Özellikle Sparta’da hakim ve yaygın olan bu tavır sonucu, helot
adı verilen eski Aka köylüleri, Yunan toplumunun “köleler
sınıfının” esasını oluşturdular. Mal ve mülk miktarını
çeşitli gerekçeler ve uygulamalarla aşırı derecede arttırmış
olan kesim ise “Aristokrat sınıfını” teşkil ettiler. Eski
Yunan toplumunun üçüncü sınıfı ise aristokratların himaye ve
insafına sığınmış olan, arazilerini ve mallarını çeşitli
nedenlerle yitirmiş Dor kökenli yurttaşlardı.
Dor
polislerinden, Yunan yarımadasında ve çevresindeki adalarda
kurulmuş olanlar ile İyonya’da kurulanlar mukayese edildiğinde,
Batı Anadolu’daki kent devletlerinin çok daha gelişmiş, düzenli
ve güçlü oldukları görülür. İyonya’daki bu şehir
devletleri, çevrelerindeki diğer polislerle oldukça ileri
düzeylerde ilişkiler içinde bulunmaktaydılar. Yunan
yarımadasındaki kent devletleri ise hem çok daha sonraları
kurulabilmiş, hem de uzun süre, içlerine kapalı küçük kabile
yerleşimlerinden ibaret kalmışlardı.
Zaten polis (veya
ptolis) kelimesiyle ilgili etimolojik araştırmalar, bu kelimenin
gerçekte Yunanca olmayıp, Anadolu kökenli olduğuna işaret
etmektedir.

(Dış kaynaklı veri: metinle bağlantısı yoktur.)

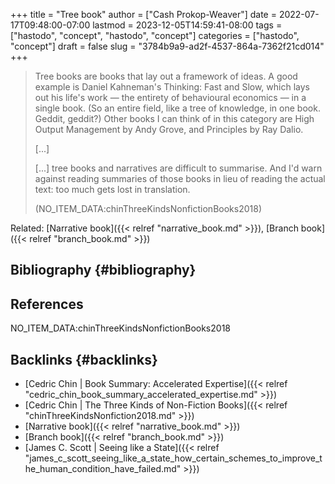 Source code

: +++
title = "Tree book"
author = ["Cash Prokop-Weaver"]
date = 2022-07-17T09:48:00-07:00
lastmod = 2023-12-05T14:59:41-08:00
tags = ["hastodo", "concept", "hastodo", "concept"]
categories = ["hastodo", "concept"]
draft = false
slug = "3784b9a9-ad2f-4537-864a-7362f21cd014"
+++

> Tree books are books that lay out a framework of ideas. A good example is Daniel Kahneman's Thinking: Fast and Slow, which lays out his life's work — the entirety of behavioural economics — in a single book. (So an entire field, like a tree of knowledge, in one book. Geddit, geddit?) Other books I can think of in this category are High Output Management by Andy Grove, and Principles by Ray Dalio.
>
> [...]
>
> [...] tree books and narratives are difficult to summarise. And I'd warn against reading summaries of those books in lieu of reading the actual text: too much gets lost in translation.
>
> (NO_ITEM_DATA:chinThreeKindsNonfictionBooks2018)

Related: [Narrative book]({{< relref "narrative_book.md" >}}), [Branch book]({{< relref "branch_book.md" >}})


## Bibliography {#bibliography}

## References

<style>.csl-entry{text-indent: -1.5em; margin-left: 1.5em;}</style><div class="csl-bib-body">
  <div class="csl-entry">NO_ITEM_DATA:chinThreeKindsNonfictionBooks2018</div>
</div>


## Backlinks {#backlinks}

-   [Cedric Chin | Book Summary: Accelerated Expertise]({{< relref "cedric_chin_book_summary_accelerated_expertise.md" >}})
-   [Cedric Chin | The Three Kinds of Non-Fiction Books]({{< relref "chinThreeKindsNonfiction2018.md" >}})
-   [Narrative book]({{< relref "narrative_book.md" >}})
-   [Branch book]({{< relref "branch_book.md" >}})
-   [James C. Scott | Seeing like a State]({{< relref "james_c_scott_seeing_like_a_state_how_certain_schemes_to_improve_the_human_condition_have_failed.md" >}})
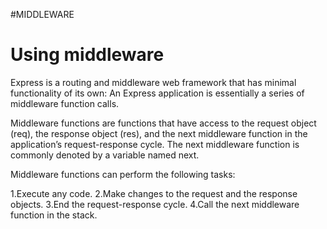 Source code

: #MIDDLEWARE
# Using middleware
Express is a routing and middleware web framework that has minimal functionality of its own: An Express application is essentially a series of middleware function calls.

Middleware functions are functions that have access to the request object (req), the response object (res), and the next middleware function in the application’s request-response cycle. The next middleware function is commonly denoted by a variable named next.

Middleware functions can perform the following tasks:

1.Execute any code.
2.Make changes to the request and the response objects.
3.End the request-response cycle.
4.Call the next middleware function in the stack.
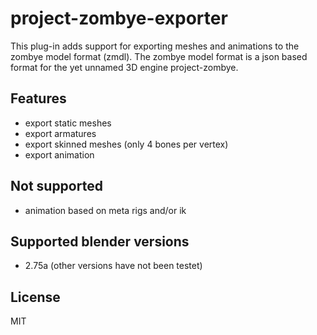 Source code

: # project-zombye-exporter

This plug-in adds support for exporting meshes and animations to the zombye model format (zmdl). The zombye model format is a json based format for the yet unnamed 3D engine project-zombye.

## Features

* export static meshes
* export armatures
* export skinned meshes (only 4 bones per vertex)
* export animation

## Not supported

* animation based on meta rigs and/or ik

## Supported blender versions

* 2.75a (other versions have not been testet)

## License

MIT
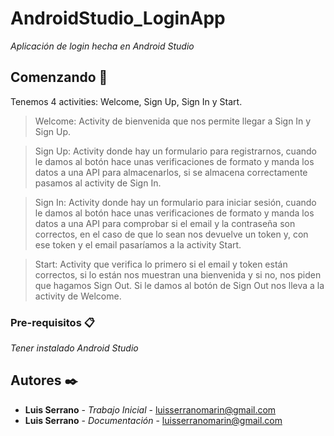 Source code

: # AndroidStudio_LoginApp

_Aplicación de login hecha en Android Studio_

## Comenzando 🚀

Tenemos 4 activities: Welcome, Sign Up, Sign In y Start.
> Welcome: Activity de bienvenida que nos permite llegar a Sign In y Sign Up.

> Sign Up: Activity donde hay un formulario para registrarnos, cuando le damos al botón hace unas verificaciones de formato y manda los datos a una API para almacenarlos, si se almacena correctamente pasamos al activity de Sign In.

> Sign In: Activity donde hay un formulario para iniciar sesión, cuando le damos al botón hace unas verificaciones de formato y manda los datos a una API para comprobar si el email y la contraseña son correctos, en el caso de que lo sean nos devuelve un token y, con ese token y el email pasaríamos a la activity Start.

> Start: Activity que verifica lo primero si el email y token están correctos, si lo están nos muestran una bienvenida y si no, nos piden que hagamos Sign Out. Si le damos al botón de Sign Out nos lleva a la activity de Welcome.

### Pre-requisitos 📋

_Tener instalado Android Studio_

## Autores ✒️

* **Luis Serrano** - *Trabajo Inicial* - luisserranomarin@gmail.com
* **Luis Serrano** - *Documentación* - luisserranomarin@gmail.com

Dor istilâsından çok daha önceleri Anadolu kıyılarına
yerleşmiş olan Akalar, buralarda Hitit ve diğer Anadolu
uygarlıklarına ait gelişmiş, düzenli ve zengin şehirleri görme
ve onlarda ortak olan kimi uygulamaları aynen alıp, benimseme ve
geliştirme imkânı bulabilmişlerdi. Akalar, bu şehirlerden ele
geçirebildiklerinin çevresindeki toprakları da kısmen işgal
ederek, bir tür kolonizasyon faaliyeti çerçevesinde, “polis”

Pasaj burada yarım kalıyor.